Ford has filed a motion to modify his sentence pursuant to 18 U.S.C. § 3582 and § 3553. (Docket # 546.) Ford has also filed a supplement to this motion. (Docket # 554.) After carefully reviewing Ford's filings and the applicable law, the court finds the arguments set forth in the motion to be meritless.
II. ANALYSIS
Ford argues that his sentence should be reduced on essentially four grounds: (1) Amendment 505 to the sentencing guidelines; (2) Amendment 591 to the sentencing guidelines; (3) mitigating circumstances; and (4) due to United States v. Booker, 543 U.S. 220 (2005). The court addresses each of these in turn below, though not necessarily in the order that they were presented by Ford.

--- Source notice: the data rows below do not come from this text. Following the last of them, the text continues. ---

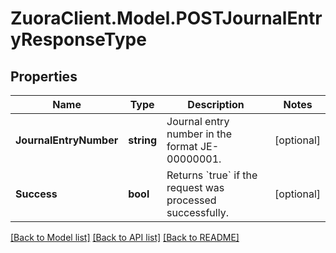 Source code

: # ZuoraClient.Model.POSTJournalEntryResponseType

## Properties

Name | Type | Description | Notes
------------ | ------------- | ------------- | -------------
**JournalEntryNumber** | **string** | Journal entry number in the format JE-00000001.  | [optional] 
**Success** | **bool** | Returns &#x60;true&#x60; if the request was processed successfully.  | [optional] 

[[Back to Model list]](../README.md#documentation-for-models) [[Back to API list]](../README.md#documentation-for-api-endpoints) [[Back to README]](../README.md)

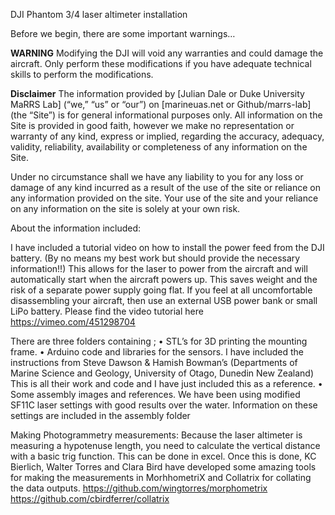 
 DJI Phantom 3/4 laser altimeter installation

Before we begin, there are some important warnings…

**WARNING** 
Modifying the DJI will void any warranties and could damage the aircraft. Only perform these modifications if you have adequate technical skills to 
perform the modifications.

**Disclaimer** 
The information provided by [Julian Dale or Duke University MaRRS Lab] (“we,” “us” or “our”) on [marineuas.net or Github/marrs-lab] (the “Site”) is for general informational purposes only. All information on the Site is provided in good faith, however we make no representation or warranty of any kind, express or implied, regarding the accuracy, adequacy, validity, reliability, availability or completeness of any information on the Site.

Under no circumstance shall we have any liability to you for any loss or damage of any kind incurred as a result of the use of the site or reliance on any information provided on the site. Your use of the site and your reliance on any information on the site is solely at your own risk. 


About the information included:

I have included a tutorial video on how to install the power feed from the DJI battery. (By no means my best work but should provide the necessary information!!)
This allows for the laser to power from the aircraft and will automatically start when the aircraft powers up. This saves weight and the risk of a separate power supply going flat. If you feel at all uncomfortable disassembling your aircraft, then use an external USB power bank or small LiPo battery. Please find the video tutorial here https://vimeo.com/451298704 

There are three folders containing ;
	•	STL’s for 3D printing the mounting frame.
	•	Arduino code and libraries for the sensors. I have included the instructions from Steve Dawson & Hamish Bowman’s (Departments of Marine Science and Geology, University of Otago, Dunedin New Zealand) This is all their work and code and I have just included this as a reference.
	•	Some assembly images and references. We have been using modified SF11C laser settings with good results over the water. Information on these settings are included in the assembly folder


Making Photogrammetry measurements:
Because the laser altimeter is measuring a hypotenuse length, you need to calculate the vertical distance with a basic trig function. This can be done in excel.
Once this is done, KC Bierlich, Walter Torres and Clara Bird have developed some amazing tools for making the measurements in MorhhometriX and Collatrix for collating the data outputs. 
https://github.com/wingtorres/morphometrix
https://github.com/cbirdferrer/collatrix


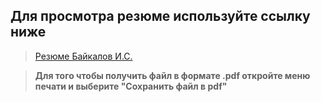 ## Для просмотра резюме используйте ссылку ниже

> [Резюме Байкалов И.С.](https://ilyabaykalov.github.io/summary/)

>  **Для того чтобы получить файл в формате .pdf откройте меню печати и выберите "Сохранить файл в pdf"**
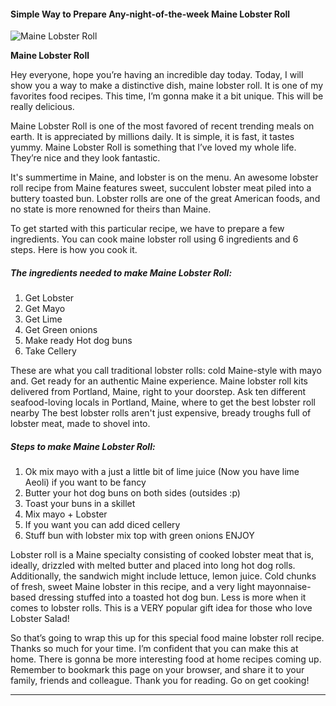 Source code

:             

#### Simple Way to Prepare Any-night-of-the-week Maine Lobster Roll

![Maine Lobster Roll](https://img-global.cpcdn.com/recipes/44982071/751x532cq70/maine-lobster-roll-recipe-main-photo.jpg)

**Maine Lobster Roll**

Hey everyone, hope you’re having an incredible day today. Today, I will show you a way to make a distinctive dish, maine lobster roll. It is one of my favorites food recipes. This time, I’m gonna make it a bit unique. This will be really delicious.

Maine Lobster Roll is one of the most favored of recent trending meals on earth. It is appreciated by millions daily. It is simple, it is fast, it tastes yummy. Maine Lobster Roll is something that I’ve loved my whole life. They’re nice and they look fantastic.

It's summertime in Maine, and lobster is on the menu. An awesome lobster roll recipe from Maine features sweet, succulent lobster meat piled into a buttery toasted bun. Lobster rolls are one of the great American foods, and no state is more renowned for theirs than Maine.

To get started with this particular recipe, we have to prepare a few ingredients. You can cook maine lobster roll using 6 ingredients and 6 steps. Here is how you cook it.

##### The ingredients needed to make Maine Lobster Roll:

1.  Get Lobster
2.  Get Mayo
3.  Get Lime
4.  Get Green onions
5.  Make ready Hot dog buns
6.  Take Cellery

These are what you call traditional lobster rolls: cold Maine-style with mayo and. Get ready for an authentic Maine experience. Maine lobster roll kits delivered from Portland, Maine, right to your doorstep. Ask ten different seafood-loving locals in Portland, Maine, where to get the best lobster roll nearby The best lobster rolls aren't just expensive, bready troughs full of lobster meat, made to shovel into.

##### Steps to make Maine Lobster Roll:

1.  Ok mix mayo with a just a little bit of lime juice (Now you have lime Aeoli) if you want to be fancy
2.  Butter your hot dog buns on both sides (outsides :p)
3.  Toast your buns in a skillet
4.  Mix mayo + Lobster
5.  If you want you can add diced cellery
6.  Stuff bun with lobster mix top with green onions ENJOY

Lobster roll is a Maine specialty consisting of cooked lobster meat that is, ideally, drizzled with melted butter and placed into long hot dog rolls. Additionally, the sandwich might include lettuce, lemon juice. Cold chunks of fresh, sweet Maine lobster in this recipe, and a very light mayonnaise-based dressing stuffed into a toasted hot dog bun. Less is more when it comes to lobster rolls. This is a VERY popular gift idea for those who love Lobster Salad!

So that’s going to wrap this up for this special food maine lobster roll recipe. Thanks so much for your time. I’m confident that you can make this at home. There is gonna be more interesting food at home recipes coming up. Remember to bookmark this page on your browser, and share it to your family, friends and colleague. Thank you for reading. Go on get cooking!

* * *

As a preliminary matter, the court notes that although Ford cites numerous subsections of both § 3582 and § 3553 as grounds for relief, only one section is relevant to this case. Ford points to § 3553(a), § 3553(b), § 3582(a), and § 3582(c)(2) as vehicles for a reduction of his sentence. First, § 3553 is entitled "Imposition of a Sentence," and each one of its provisions discusses steps a court should take or issues a court ought to consider when originally formulating the ultimate sentence to be imposed on a particular individual for a particular crime. Thus, both sections of § 3553 concern only the initial formulation of a term of imprisonment, and not the modification of a sentence imposed several years ago. Section 3582(a), entitled "Factors to be considered in imposing a term of imprisonment" is similarly irrelevant in this case, as it only provides guidance for the initial imposition of a sentence. Only § 3582(c)(2), entitled "Modification of an imposed term of imprisonment," is applicable to Ford's situation. Accordingly, the court's discussion is limited to whether Ford's sentence should be reduced pursuant to § 3582(c)(2). A. Amendment 505
Ford argues that Amendment 505, which sets an upper limit of the drug quantity table in USSG § 2D1.1 at level 38, provides a basis for a reduction of his sentence. Ford claims that he was sentenced in accordance with a total offense level of 40, in violation of Amendment 505. As a preliminary matter, the court notes that while Ford's total offense level was 40, this was the result of a two-point enhancement for his role as a leader of criminal activity. (Sentencing Trans. 25.) His offense level based on quantity alone was within the limitations of Amendment 505.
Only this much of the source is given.